* **Dataset entries**:
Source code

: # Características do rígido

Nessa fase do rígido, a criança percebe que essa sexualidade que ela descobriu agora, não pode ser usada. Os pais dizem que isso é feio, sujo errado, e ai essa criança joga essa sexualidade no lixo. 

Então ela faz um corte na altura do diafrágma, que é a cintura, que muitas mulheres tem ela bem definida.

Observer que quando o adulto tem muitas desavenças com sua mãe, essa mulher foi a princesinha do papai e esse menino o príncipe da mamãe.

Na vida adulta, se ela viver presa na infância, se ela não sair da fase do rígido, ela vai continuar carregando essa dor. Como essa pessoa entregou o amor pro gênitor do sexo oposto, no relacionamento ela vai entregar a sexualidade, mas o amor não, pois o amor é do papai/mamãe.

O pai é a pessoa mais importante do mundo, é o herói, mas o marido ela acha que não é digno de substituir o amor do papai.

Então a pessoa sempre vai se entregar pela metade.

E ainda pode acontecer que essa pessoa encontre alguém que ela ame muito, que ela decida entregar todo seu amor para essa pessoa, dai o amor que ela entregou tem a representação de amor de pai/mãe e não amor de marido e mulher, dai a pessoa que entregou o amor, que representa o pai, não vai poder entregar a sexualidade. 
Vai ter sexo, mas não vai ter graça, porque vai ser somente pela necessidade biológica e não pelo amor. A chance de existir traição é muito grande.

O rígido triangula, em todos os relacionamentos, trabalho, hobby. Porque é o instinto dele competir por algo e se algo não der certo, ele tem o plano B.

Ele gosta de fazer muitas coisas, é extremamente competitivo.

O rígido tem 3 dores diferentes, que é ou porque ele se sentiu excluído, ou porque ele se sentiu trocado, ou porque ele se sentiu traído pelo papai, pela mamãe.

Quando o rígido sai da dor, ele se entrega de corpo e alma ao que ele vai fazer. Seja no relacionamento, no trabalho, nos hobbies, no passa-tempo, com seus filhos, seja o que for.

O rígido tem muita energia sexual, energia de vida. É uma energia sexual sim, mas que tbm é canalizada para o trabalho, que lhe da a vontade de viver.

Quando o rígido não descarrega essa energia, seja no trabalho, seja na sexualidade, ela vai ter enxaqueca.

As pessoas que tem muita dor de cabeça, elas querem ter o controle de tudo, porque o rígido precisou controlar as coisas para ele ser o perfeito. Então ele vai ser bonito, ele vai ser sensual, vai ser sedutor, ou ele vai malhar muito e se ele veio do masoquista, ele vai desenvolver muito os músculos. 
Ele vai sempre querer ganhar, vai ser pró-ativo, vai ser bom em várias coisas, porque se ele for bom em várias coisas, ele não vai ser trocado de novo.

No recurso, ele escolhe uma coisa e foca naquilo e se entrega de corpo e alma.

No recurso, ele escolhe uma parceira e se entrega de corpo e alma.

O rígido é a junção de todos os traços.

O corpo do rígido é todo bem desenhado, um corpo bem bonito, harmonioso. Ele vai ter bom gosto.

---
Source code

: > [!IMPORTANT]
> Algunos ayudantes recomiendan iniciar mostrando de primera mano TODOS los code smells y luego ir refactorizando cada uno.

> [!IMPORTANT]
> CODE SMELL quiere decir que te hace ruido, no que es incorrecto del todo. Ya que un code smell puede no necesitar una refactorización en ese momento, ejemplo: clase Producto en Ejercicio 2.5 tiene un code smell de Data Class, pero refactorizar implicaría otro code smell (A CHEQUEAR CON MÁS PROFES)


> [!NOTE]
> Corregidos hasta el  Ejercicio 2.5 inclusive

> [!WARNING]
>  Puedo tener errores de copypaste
--
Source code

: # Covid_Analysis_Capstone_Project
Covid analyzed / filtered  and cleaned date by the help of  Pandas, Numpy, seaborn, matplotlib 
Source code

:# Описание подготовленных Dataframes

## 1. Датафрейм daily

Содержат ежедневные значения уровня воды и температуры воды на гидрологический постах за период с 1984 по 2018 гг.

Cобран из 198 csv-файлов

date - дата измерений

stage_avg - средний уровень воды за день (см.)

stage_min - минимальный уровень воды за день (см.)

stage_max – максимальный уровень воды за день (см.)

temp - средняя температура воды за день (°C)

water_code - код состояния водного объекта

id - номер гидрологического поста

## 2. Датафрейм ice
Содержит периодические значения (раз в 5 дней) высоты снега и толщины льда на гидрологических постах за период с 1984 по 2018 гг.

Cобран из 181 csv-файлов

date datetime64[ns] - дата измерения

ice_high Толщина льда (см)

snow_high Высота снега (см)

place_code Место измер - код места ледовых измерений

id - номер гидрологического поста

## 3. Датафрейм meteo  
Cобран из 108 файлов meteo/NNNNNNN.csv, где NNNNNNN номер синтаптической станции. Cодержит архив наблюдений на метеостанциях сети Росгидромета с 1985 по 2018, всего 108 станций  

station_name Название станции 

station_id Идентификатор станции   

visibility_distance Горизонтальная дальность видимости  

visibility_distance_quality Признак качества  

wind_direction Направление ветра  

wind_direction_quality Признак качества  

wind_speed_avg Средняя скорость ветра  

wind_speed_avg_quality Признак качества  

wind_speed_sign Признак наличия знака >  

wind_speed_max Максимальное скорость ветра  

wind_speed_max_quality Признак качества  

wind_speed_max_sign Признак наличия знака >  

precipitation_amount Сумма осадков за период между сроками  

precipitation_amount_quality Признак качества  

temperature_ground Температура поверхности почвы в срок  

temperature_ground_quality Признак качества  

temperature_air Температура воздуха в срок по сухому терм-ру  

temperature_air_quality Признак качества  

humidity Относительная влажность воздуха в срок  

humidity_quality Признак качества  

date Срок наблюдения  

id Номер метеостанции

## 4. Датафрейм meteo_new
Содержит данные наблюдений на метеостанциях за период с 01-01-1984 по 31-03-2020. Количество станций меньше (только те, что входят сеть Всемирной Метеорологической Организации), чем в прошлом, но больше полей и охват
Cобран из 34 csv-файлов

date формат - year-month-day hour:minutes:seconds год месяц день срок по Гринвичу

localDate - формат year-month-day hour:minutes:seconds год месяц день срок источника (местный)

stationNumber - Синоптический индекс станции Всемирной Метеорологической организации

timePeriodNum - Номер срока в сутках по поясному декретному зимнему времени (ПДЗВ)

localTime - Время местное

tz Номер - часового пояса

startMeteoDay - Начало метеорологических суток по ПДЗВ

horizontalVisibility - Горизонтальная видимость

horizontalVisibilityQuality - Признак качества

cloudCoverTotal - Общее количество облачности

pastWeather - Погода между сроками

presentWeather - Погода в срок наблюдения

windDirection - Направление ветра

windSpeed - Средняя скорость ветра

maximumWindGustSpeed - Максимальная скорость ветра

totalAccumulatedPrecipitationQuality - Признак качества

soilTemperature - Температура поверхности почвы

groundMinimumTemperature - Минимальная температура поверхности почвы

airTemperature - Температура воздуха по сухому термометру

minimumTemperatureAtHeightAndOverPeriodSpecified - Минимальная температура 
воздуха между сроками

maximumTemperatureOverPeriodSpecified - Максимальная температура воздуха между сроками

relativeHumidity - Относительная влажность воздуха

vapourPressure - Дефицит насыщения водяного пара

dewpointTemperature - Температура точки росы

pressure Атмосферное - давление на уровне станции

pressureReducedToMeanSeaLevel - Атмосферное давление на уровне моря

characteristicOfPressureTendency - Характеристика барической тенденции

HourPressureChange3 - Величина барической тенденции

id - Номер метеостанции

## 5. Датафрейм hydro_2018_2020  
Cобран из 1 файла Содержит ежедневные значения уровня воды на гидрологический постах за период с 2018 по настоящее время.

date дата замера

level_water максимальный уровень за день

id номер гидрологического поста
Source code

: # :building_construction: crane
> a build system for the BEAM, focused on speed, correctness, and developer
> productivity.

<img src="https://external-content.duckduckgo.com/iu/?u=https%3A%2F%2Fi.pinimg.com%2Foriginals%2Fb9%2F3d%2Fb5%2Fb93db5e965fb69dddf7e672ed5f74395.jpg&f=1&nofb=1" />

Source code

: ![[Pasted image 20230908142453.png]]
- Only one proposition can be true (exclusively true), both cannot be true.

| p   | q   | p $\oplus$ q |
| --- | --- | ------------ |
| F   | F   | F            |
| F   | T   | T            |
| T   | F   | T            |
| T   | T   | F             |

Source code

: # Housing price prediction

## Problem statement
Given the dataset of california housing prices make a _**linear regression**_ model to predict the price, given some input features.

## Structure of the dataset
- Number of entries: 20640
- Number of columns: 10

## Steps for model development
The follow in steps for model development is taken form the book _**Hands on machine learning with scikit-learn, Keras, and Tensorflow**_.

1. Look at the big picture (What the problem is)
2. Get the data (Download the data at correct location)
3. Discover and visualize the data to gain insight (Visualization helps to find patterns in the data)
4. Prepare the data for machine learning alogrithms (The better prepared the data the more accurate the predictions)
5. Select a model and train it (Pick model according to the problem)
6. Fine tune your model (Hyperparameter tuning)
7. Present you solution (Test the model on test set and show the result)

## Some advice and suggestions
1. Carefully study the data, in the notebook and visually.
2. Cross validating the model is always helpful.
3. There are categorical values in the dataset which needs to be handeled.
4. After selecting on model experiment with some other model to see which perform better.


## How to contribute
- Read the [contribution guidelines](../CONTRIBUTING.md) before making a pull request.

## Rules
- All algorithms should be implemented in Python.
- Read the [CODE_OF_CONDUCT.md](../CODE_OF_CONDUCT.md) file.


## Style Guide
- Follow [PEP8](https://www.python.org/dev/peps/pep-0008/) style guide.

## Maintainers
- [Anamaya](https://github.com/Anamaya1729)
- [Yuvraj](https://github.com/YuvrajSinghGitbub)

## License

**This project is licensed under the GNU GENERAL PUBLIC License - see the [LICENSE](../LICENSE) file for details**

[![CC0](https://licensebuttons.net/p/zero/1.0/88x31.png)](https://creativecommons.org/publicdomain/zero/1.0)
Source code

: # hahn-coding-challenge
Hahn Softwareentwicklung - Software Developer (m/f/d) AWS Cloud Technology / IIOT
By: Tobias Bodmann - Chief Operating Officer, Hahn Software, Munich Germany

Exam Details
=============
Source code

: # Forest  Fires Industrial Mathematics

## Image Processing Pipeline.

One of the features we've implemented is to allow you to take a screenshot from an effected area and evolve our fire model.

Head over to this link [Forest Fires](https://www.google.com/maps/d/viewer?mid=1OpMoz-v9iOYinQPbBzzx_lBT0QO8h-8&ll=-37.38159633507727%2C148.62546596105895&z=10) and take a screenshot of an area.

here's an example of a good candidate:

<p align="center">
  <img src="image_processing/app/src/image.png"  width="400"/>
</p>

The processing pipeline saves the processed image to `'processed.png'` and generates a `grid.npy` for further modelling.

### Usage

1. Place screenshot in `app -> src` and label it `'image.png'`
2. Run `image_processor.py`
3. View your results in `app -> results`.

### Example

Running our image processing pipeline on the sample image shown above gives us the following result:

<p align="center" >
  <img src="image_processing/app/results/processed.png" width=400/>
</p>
...
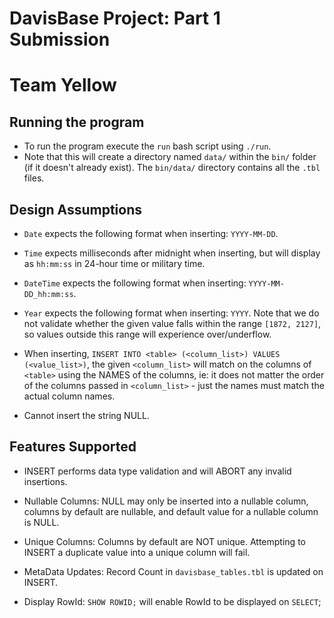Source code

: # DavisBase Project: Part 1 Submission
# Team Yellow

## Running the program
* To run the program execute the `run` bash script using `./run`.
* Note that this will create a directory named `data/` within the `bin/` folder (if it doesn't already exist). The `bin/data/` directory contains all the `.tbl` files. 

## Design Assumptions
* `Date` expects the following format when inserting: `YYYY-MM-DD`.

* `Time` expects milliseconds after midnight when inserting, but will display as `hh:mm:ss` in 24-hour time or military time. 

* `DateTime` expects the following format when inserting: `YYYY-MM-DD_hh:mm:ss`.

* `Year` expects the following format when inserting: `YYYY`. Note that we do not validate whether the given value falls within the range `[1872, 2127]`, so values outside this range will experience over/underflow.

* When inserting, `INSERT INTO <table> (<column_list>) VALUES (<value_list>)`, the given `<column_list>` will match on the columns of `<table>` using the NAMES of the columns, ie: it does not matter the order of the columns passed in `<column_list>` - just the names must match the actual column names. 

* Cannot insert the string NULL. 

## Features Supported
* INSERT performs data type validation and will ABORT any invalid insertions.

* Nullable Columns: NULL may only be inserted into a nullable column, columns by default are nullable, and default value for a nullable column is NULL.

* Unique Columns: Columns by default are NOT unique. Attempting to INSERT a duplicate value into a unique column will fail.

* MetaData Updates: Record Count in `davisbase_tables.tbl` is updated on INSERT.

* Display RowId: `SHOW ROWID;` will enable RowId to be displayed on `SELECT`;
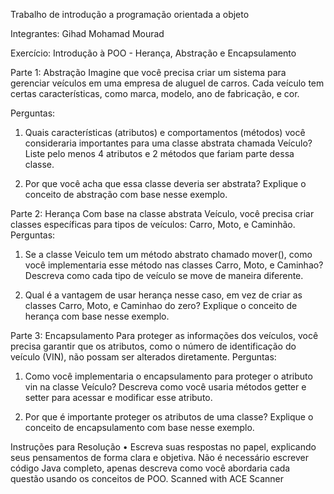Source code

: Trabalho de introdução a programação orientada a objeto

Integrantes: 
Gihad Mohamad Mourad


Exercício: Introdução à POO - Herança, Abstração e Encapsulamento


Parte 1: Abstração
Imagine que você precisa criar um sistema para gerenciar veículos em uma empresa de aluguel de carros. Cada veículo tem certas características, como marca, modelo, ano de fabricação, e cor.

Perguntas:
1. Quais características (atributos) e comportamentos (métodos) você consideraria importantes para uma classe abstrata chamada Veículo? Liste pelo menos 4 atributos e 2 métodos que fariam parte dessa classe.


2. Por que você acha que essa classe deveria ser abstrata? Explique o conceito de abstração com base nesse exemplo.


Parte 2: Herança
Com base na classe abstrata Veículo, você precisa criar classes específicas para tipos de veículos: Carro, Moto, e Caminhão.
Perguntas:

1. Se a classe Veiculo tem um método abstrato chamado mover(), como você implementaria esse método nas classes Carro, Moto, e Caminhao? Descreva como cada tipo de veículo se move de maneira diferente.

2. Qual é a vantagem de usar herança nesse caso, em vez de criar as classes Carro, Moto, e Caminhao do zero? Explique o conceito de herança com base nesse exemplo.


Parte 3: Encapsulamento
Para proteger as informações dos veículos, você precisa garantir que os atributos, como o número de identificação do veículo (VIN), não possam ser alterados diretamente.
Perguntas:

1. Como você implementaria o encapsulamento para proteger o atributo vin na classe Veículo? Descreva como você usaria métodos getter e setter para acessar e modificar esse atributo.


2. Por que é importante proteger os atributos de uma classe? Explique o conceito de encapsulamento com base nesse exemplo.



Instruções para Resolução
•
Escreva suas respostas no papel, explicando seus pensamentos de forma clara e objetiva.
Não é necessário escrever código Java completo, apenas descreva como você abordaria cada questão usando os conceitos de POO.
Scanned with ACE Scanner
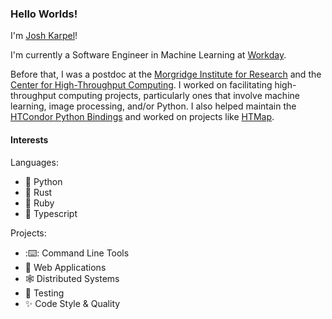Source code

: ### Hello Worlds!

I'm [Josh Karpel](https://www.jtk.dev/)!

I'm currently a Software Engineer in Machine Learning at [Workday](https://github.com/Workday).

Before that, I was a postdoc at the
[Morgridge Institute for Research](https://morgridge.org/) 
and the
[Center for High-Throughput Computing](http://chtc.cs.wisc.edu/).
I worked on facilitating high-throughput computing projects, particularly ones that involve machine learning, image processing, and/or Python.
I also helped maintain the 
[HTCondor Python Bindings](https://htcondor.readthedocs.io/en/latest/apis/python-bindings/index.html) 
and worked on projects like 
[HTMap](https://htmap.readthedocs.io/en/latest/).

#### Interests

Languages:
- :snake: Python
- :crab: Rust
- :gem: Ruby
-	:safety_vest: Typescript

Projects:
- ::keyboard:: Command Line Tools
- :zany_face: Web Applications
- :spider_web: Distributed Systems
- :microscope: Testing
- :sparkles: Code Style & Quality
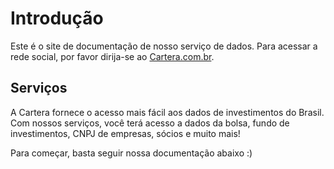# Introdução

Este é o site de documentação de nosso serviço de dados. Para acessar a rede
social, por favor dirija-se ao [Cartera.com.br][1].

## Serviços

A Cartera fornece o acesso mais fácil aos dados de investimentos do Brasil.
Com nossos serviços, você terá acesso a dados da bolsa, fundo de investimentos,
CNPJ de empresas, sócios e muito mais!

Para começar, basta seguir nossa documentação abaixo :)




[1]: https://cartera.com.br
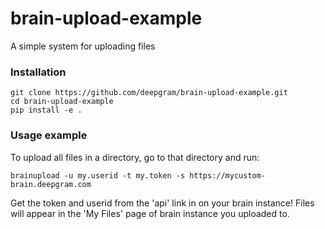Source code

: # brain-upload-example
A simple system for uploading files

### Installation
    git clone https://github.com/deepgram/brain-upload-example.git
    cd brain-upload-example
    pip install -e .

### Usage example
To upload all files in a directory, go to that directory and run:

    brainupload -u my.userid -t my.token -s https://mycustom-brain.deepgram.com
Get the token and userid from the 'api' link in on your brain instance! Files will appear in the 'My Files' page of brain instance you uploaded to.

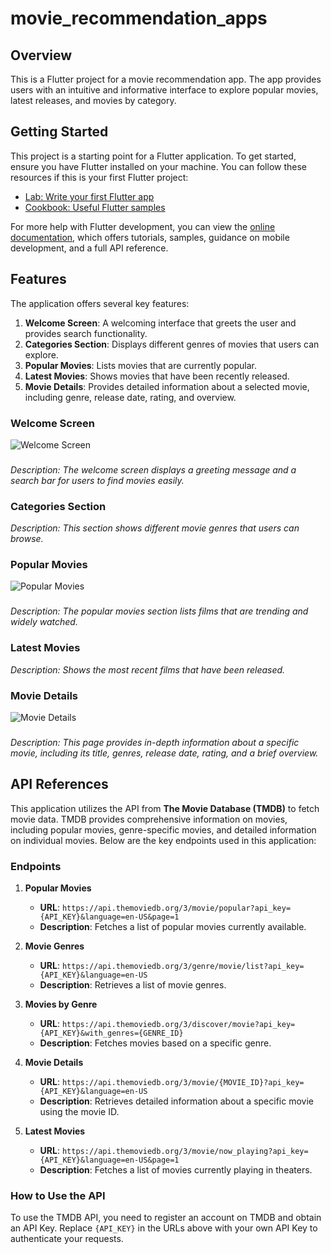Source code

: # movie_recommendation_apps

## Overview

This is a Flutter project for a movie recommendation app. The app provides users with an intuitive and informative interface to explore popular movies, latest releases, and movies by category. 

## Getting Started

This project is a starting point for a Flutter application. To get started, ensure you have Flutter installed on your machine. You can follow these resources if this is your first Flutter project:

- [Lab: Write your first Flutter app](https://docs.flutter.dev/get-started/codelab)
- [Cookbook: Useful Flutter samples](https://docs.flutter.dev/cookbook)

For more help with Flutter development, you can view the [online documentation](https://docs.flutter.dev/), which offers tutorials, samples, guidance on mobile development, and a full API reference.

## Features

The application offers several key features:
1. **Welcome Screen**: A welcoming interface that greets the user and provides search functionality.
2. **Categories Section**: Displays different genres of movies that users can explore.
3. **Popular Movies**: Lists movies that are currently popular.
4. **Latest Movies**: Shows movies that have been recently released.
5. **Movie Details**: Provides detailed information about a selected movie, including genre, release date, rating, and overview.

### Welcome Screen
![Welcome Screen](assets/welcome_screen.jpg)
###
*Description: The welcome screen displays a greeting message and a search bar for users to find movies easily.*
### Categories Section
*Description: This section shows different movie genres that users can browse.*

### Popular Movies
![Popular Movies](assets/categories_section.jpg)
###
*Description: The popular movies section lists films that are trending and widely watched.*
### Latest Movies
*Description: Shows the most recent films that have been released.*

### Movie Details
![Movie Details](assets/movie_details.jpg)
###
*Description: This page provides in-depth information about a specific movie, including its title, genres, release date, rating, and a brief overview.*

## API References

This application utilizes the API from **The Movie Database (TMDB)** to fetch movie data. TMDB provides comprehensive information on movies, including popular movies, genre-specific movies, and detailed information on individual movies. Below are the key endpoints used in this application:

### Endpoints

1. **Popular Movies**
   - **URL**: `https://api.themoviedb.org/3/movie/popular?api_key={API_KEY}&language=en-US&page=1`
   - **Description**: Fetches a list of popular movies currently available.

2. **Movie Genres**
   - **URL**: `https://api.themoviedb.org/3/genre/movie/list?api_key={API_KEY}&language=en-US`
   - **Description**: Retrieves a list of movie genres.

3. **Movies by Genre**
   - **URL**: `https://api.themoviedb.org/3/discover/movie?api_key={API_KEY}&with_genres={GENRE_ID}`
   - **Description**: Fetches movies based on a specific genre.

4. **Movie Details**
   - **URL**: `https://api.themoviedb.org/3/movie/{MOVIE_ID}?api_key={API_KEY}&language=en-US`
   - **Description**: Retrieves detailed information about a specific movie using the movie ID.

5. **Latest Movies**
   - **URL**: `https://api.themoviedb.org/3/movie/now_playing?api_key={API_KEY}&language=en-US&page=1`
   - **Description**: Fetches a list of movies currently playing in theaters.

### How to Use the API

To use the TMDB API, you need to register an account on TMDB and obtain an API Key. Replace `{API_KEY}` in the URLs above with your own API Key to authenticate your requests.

* **YOUR ASSIGNMENT**: Retype only the lines above from the one with "Para começar, basta" through the one with "### Usage example", exactly and with both ends. Images stay out.

* **REPLY**:
Para começar, basta seguir nossa documentação abaixo :)




[1]: https://cartera.com.br
Source code

: # brain-upload-example
A simple system for uploading files

### Installation
    git clone https://github.com/deepgram/brain-upload-example.git
    cd brain-upload-example
    pip install -e .

### Usage example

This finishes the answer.